In July 2000, the mayor of Dushanbe issued an order that all refugees be moved out of the capital to rural areas, reflecting concerns by Tajik authorities that the refugees were engaged in drug smuggling and illegal business in the capital. The police began carrying out the order in May 2001 despite protests from the UNHCR that this violated the refugees' rights to free movement; however, implementation was slowed by the fact that few rural areas were prepared to resettle the refugees either. Eventually, the implementation of the order was halted. However, as of 2004[update], refugees who arrived after 2000 were still officially prohibited from residing in 15 cities, including Dushanbe and Khujand. Again in mid-2007, it was reported that Afghan refugees in Dushanbe were being detained by Tajik policemen and returned to the districts in which they were registered. Refugees protested that no work was available in rural districts and they had to go to Dushanbe to earn money to survive. Tajik authorities explained the detentions and expulsions as part of a wider ongoing operation which also applied to Tajik citizens, not just refugees.
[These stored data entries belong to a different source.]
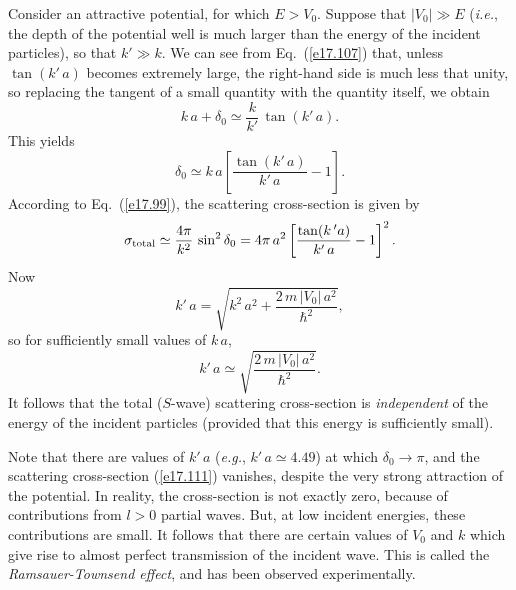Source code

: Consider an attractive potential, for which $E>V_0$. Suppose that 
$|V_0|\gg E$ ({\em i.e.}, the depth of the potential well is much larger than
the energy of the incident particles), so that $k' \gg k$. We can see
from Eq.~(\ref{e17.107}) that, unless $\tan (k'\,a)$ becomes extremely large, the right-hand side is much less that unity, so replacing the tangent of a
small quantity with the quantity itself, we obtain
\begin{equation}
k\,a + \delta_0 \simeq \frac{k}{k'}\,\tan (k'\,a).
\end{equation}
This yields
\begin{equation}
\delta_0 \simeq k\,a \left[ \frac{\tan( k'\,a)}{k'\,a} -1\right].
\end{equation}
According to Eq.~(\ref{e17.99}), the scattering cross-section is given by
\begin{equation}\label{e17.111}
\sigma_{\rm total} \simeq \frac{4\pi}{k^2}\, \sin^2\delta_0
=4\pi \,a^2\left[\frac{\tan (k\,'a)}{k'\,a} -1\right]^2.
\end{equation}
Now
\begin{equation}\label{e17.112}
k'\,a = \sqrt{ k^2 \,a^2 + \frac{2 \,m \,|V_0|\, a^2}{\hbar^2}},
\end{equation}
so for sufficiently small values of $k\,a$,
\begin{equation}
k' \,a \simeq \sqrt{\frac{2\, m \,|V_0|\, a^2}{\hbar^2}}.
\end{equation}
It follows that the total ($S$-wave) scattering cross-section is {\em independent}\/
of the energy of the incident particles (provided that this energy is
sufficiently small). 

Note that there are values of $k'\,a$ ({\em e.g.}, $k'\,a\simeq 4.49$) at which
$\delta_0\rightarrow \pi$, and 
the scattering cross-section (\ref{e17.111}) vanishes, despite the very strong
attraction of the potential. In reality, the cross-section is not
exactly zero, because of contributions from $l>0$ partial waves. But,
at low incident energies, these contributions are small. It follows that
there are certain values of $V_0$ and $k$ which give rise to almost perfect 
transmission of the incident wave. This is called the {\em Ramsauer-Townsend
effect}, and has been observed experimentally.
Refugees generally work as traders in open-air markets.
In 2008, Tajikistan's government granted citizenship to roughly 1,000 Afghans who had resided in the country for two decades, as part of a deal with the United Nations.
Tajikistan's only school aimed specifically at Afghan refugees is located in Dushanbe. Many refugees face difficulties due to their inability to read Russian or Tajik, both of which are written using Cyrillic, in contrast to the various languages of Afghanistan that they speak, which are typically written using the Perso-Arabic script. However, Tajik and Dari, both being forms of Persian, are mutually intelligible in their spoken form, and the UNHCR conducts classes to teach the Russian language to refugee children.
Afghans in Tajikistan were initially allocated two seats in Afghanistan's Loya Jirga in 2002. Out of the 13 candidates who first stood for election, the two chosen as representatives were Zohiri Hotam and Simo Nohon. The Declaration of the Essential Rights of Afghan Women was drafted by Afghan exiles in Dushanbe and unveiled there in 2003. However, Afghans living in Tajikistan were not able to vote in the 2009 Afghan presidential election, because the government lacked funds to set up a polling station there.
There are roughly 260 Afghans serving prison sentences in Tajikistan as of August 2009[update], primarily for illegal entry or drug trafficking. A few are also involved in the smuggling of ferula, a plant with medicinal and culinary uses, whose export has been banned since September 2008; it can fetch prices of as high as US$50 per kilogram in Afghanistan. An agreement signed between Afghanistan and Tajikistan in 2008 on bilateral prisoner exchange has not yet been implemented.